Alrighty guys. I’m leaving for the Netherlands tomorrow so I figured I’d do my blog post now in case I do not have the time or available wifi.
This week of class, reading, and blogging has made me think more about the topic of context. In this week’s reading, Print the Legend: Photography and the American West by Martha Sandweiss, we found that the West was just a part of many American’s imagination before photographs. Although photography did not immediately change how Americans viewed the West, America’s perception of the West did slowly change due to the introduction of photography. On the flip side, the introduction of photography also aided Westerner’s renegotiation of their relationship to others separated by great distances. We also learned that nostalgia was a huge force in late-nineteenth-century Western photography- similar to twentieth century Western paintings. This force, according to historian Michael Kammed, “tends to deny the notion that progress or change is very likely to have fortuitous consequences” (Sandweiss 338).

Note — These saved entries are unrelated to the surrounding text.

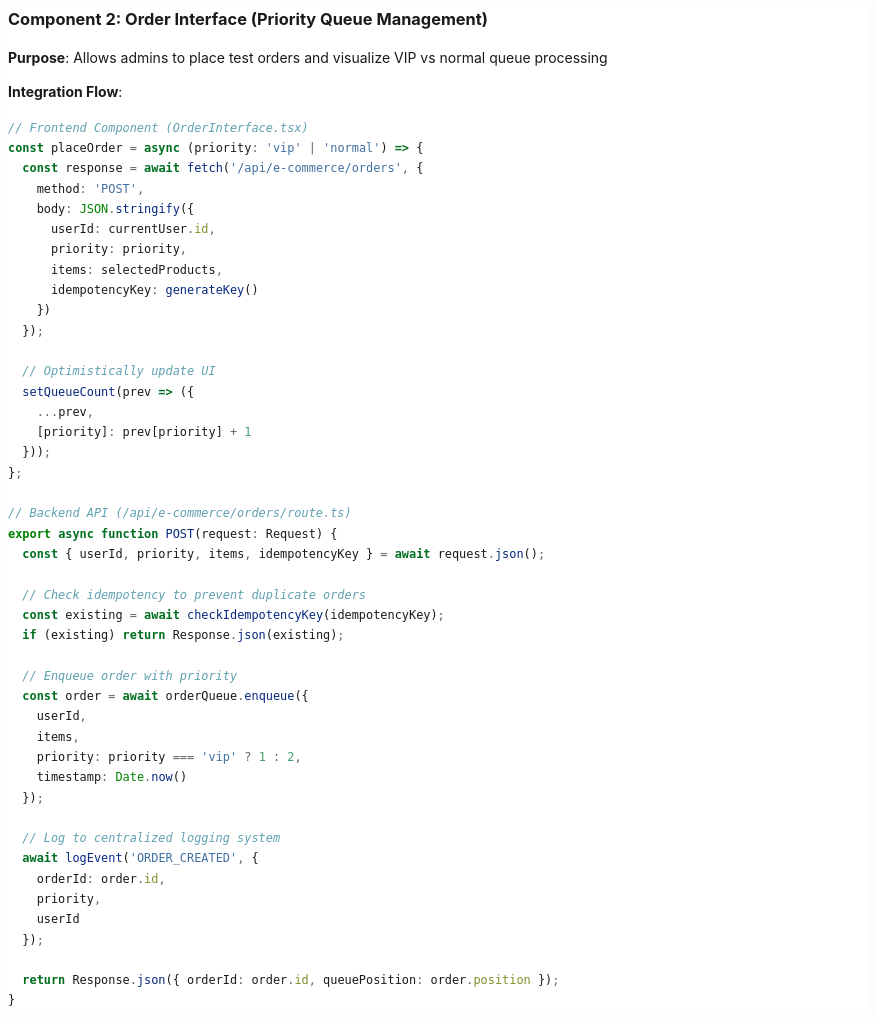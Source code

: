 
### Component 2: Order Interface (Priority Queue Management)

**Purpose**: Allows admins to place test orders and visualize VIP vs normal queue processing

**Integration Flow**:
```typescript
// Frontend Component (OrderInterface.tsx)
const placeOrder = async (priority: 'vip' | 'normal') => {
  const response = await fetch('/api/e-commerce/orders', {
    method: 'POST',
    body: JSON.stringify({
      userId: currentUser.id,
      priority: priority,
      items: selectedProducts,
      idempotencyKey: generateKey()
    })
  });
  
  // Optimistically update UI
  setQueueCount(prev => ({
    ...prev,
    [priority]: prev[priority] + 1
  }));
};

// Backend API (/api/e-commerce/orders/route.ts)
export async function POST(request: Request) {
  const { userId, priority, items, idempotencyKey } = await request.json();
  
  // Check idempotency to prevent duplicate orders
  const existing = await checkIdempotencyKey(idempotencyKey);
  if (existing) return Response.json(existing);
  
  // Enqueue order with priority
  const order = await orderQueue.enqueue({
    userId,
    items,
    priority: priority === 'vip' ? 1 : 2,
    timestamp: Date.now()
  });
  
  // Log to centralized logging system
  await logEvent('ORDER_CREATED', {
    orderId: order.id,
    priority,
    userId
  });
  
  return Response.json({ orderId: order.id, queuePosition: order.position });
}
```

As Sandweiss argues in her book, photographs can be useful primary documents. Photographs, however, need to be treated with the same speculation and care as other historical documents like letters, diaries, and newspapers. When appraising photographs as historical documents, historians must realize that while photographs may illustrate a single event or moment, historians must also realize the lens through which the photographer shot the photograph (aka their background, their motives in taking the picture, and particular events surrounding the photograph). Historians must also ask questions such as:
-Why did the photographer choose this specific subject?
-Did they hope to influence anyone with their photograph or convey a certain kind of message?
-How might technology have influenced the photograph (limitations or enhancements)?
-Who might have seen the particular photograph?
-Who was the photographer’s audience?
-Did the photographer have a purpose in taking the photograph?
Photographers, like all people, have certain cultural, social, and political backgrounds that shape their photography. However, the same things that make photographs questionable as historical documents, such as their intense specificity and their tendency to convey different messages to different people, also make them interesting to the general public and historians. Photographs allow historians to measure things that documents may not be able to. For example, photographs allow emotions to be visible and allows us to make ties with subjects’ emotions across time and space. Although photographs cannot provide explanations for complex emotions, photographs do “enable us to imagine what these people experienced, what they dreamed of, what they longed for” (341). As I stated earlier, context is key to understanding photographs as primary documents and must be studied over with a critical eye in order to unearth their possible meanings.